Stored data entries
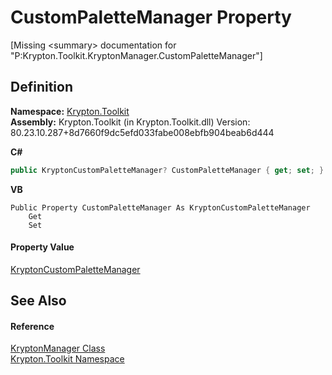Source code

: # CustomPaletteManager Property


\[Missing &lt;summary&gt; documentation for "P:Krypton.Toolkit.KryptonManager.CustomPaletteManager"\]



## Definition
**Namespace:** <a href="79d2eac2-21f4-54ff-7552-b20c33c30600.md">Krypton.Toolkit</a>  
**Assembly:** Krypton.Toolkit (in Krypton.Toolkit.dll) Version: 80.23.10.287+8d7660f9dc5efd033fabe008ebfb904beab6d444

**C#**
``` C#
public KryptonCustomPaletteManager? CustomPaletteManager { get; set; }
```
**VB**
``` VB
Public Property CustomPaletteManager As KryptonCustomPaletteManager
	Get
	Set
```



#### Property Value
<a href="92956fba-b872-282a-348a-3cf07b22be19.md">KryptonCustomPaletteManager</a>

## See Also


#### Reference
<a href="fd000c89-b24b-9dde-c880-bccf31b10060.md">KryptonManager Class</a>  
<a href="79d2eac2-21f4-54ff-7552-b20c33c30600.md">Krypton.Toolkit Namespace</a>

▸ Problem to solve
Exactly and only the lines from the top of the records down to the line containing "#### Property Value" should be transcribed, please, without the pictures.

▸ Result of the task
Source code

: # CustomPaletteManager Property


\[Missing &lt;summary&gt; documentation for "P:Krypton.Toolkit.KryptonManager.CustomPaletteManager"\]



## Definition
**Namespace:** <a href="79d2eac2-21f4-54ff-7552-b20c33c30600.md">Krypton.Toolkit</a>  
**Assembly:** Krypton.Toolkit (in Krypton.Toolkit.dll) Version: 80.23.10.287+8d7660f9dc5efd033fabe008ebfb904beab6d444

**C#**
``` C#
public KryptonCustomPaletteManager? CustomPaletteManager { get; set; }
```
**VB**
``` VB
Public Property CustomPaletteManager As KryptonCustomPaletteManager
	Get
	Set
```



#### Property Value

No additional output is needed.